Urmia Lake began shrinking in the mid-2000s due to decades of longstanding drought spells and elevated hot summer temperatures. According to international statistics, the lake lost about 80 percent of its waterbed by 2015.
In a coordinated effort to save the lake in 2013, Iran started a joint project with the UN Development Program (UNDP) funded jointly by the Iranian and the Japanese governments. The revival efforts, therefore, focused on redirecting rivers to irrigate farmland, thus avoiding the use of water from the lake and the promotion of more sustainable farming methods.
The provincial environment officials hoped that the lake would reach its ecological level by 2025.
The drying up of Urmia Lake was raised for the first time at the cabinet in 2013 when President Rouhani convened his first meeting at the beginning of his first term which was welcomed by surprise among Iranians, people of Azarbaijan, in particular.
*** The first step to revive Lake Urmia
The first step to revive the dying lake in the 11th government was taken by forming the Urmia Lake Restoration Program making involved several ministers in the related areas.
Then 27 plans were launched to solve the problem of haze around Urmia Lake which caused the process to accelerate by early 2015.

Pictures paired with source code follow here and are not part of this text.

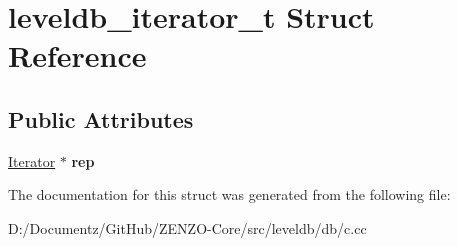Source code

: \hypertarget{structleveldb__iterator__t}{}\section{leveldb\+\_\+iterator\+\_\+t Struct Reference}
\label{structleveldb__iterator__t}
\subsection*{Public Attributes}
\begin{DoxyCompactItemize}
\item 
\mbox{\label{structleveldb__iterator__t_a051a1df01c49d34f34628ae1467f9377}} 
\mbox{\hyperlink{classleveldb_1_1_iterator}{Iterator}} $\ast$ {\bfseries rep}
\end{DoxyCompactItemize}


The documentation for this struct was generated from the following file\+:\begin{DoxyCompactItemize}
\item 
D\+:/\+Documentz/\+Git\+Hub/\+Z\+E\+N\+Z\+O-\/\+Core/src/leveldb/db/c.\+cc\end{DoxyCompactItemize}
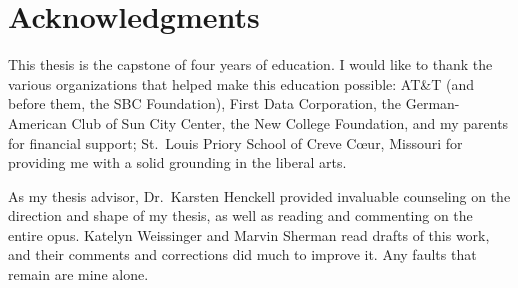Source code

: 
\bigskip

\begingroup
\let\clearpage\relax
\let\cleardoublepage\relax
\let\cleardoublepage\relax
\chapter*{Acknowledgments}
This thesis is the capstone of four years of education. I would like to thank the various organizations that helped make this education possible: AT\&T (and before them, the SBC Foundation), First Data Corporation, the German-American Club of Sun City Center, the New College Foundation, and my parents for financial support; St.~Louis Priory School of Creve C\oe ur, Missouri for providing me with a solid grounding in the liberal arts.

As my thesis advisor, Dr.~Karsten Henckell provided invaluable counseling on the direction and shape of my thesis, as well as reading and commenting on the entire opus. Katelyn Weissinger and Marvin Sherman read drafts of this work, and their comments and corrections did much to improve it. Any faults that remain are mine alone.
\endgroup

These plans included interbasin water transfer, water consumption reduction in agricultural sections, increasing water entrance to the lake, and even using wastewater capacity by observing environmental standards.
Now, after seven years since the plans have been launched, most of them have been finalized or are in the final stages of implementation.
The Urmia Lake began shrinking in the mid-2000s due to decades of longstanding drought spells and elevated hot summer temperatures. According to international statistics, the lake lost about 80 percent of its waterbed by 2015.
*** The role of river dredging in the entry of more than 2 billion cubic meters of water into Lake Urmia
"There have been delays in implementing the measures necessary to save the lake," Hadi Bahadori an Iranian former member of parliament said in an interview with media in 2019 adding that the unreasonable insistence on self-sufficiency in all agricultural products hampers efforts to revive Iran's shrinking Urmia Lake.
"Unfortunately, rainfall in the province has dropped by 40% this year, and it is natural that if there is no rainfall, no water will flow into rivers to enter the lake," added Bahadori, who represents Urmia, the capital of West Azarbaijan Province, in the parliament.
"However, we could take measures to make up for the inflow despite the lack of rainfall," he said.
Bahadori believes that planting crops that do not require much water is one of the water-saving techniques that has long been ignored.
"The cultivation pattern should be compatible with the environment. But at present, the pattern is incompatible and water-intensive crops are being cultivated in the catchment area of Urmia Lake," he said.
"Some of the water-hogging crops planted near the lake are apples and sugarbeet. Apple trees have been planted over 93 hectares in the catchment area."
Bahadori suggests crops that need less water such as pistachios, hazelnuts, almonds, and grapes should be cultivated instead.
*** 100,000 billion Rials investment in restoration process
According to statistics, the revival project of Urmia Lake was planned to be complete by the end of the current Iranian year (March 20, 2021).
The major share of the project which started six years ago would finish by the year-end and the project included phases to transfer water from the Zab River to Urmia Lake.
Head of Iran's Plan and Budget Organization Mohammad Baqer Nobakht who recently had gone to the region to supervise the final stages of restoration, Speaking to IRNA said that a 26cm increase in the level of the lake and 89 square km in its width indicated the success of the plan for the revival of Urmia Lake.
The senior government official further noted that Urmia Lake revival cost 10,000 billion Tomans.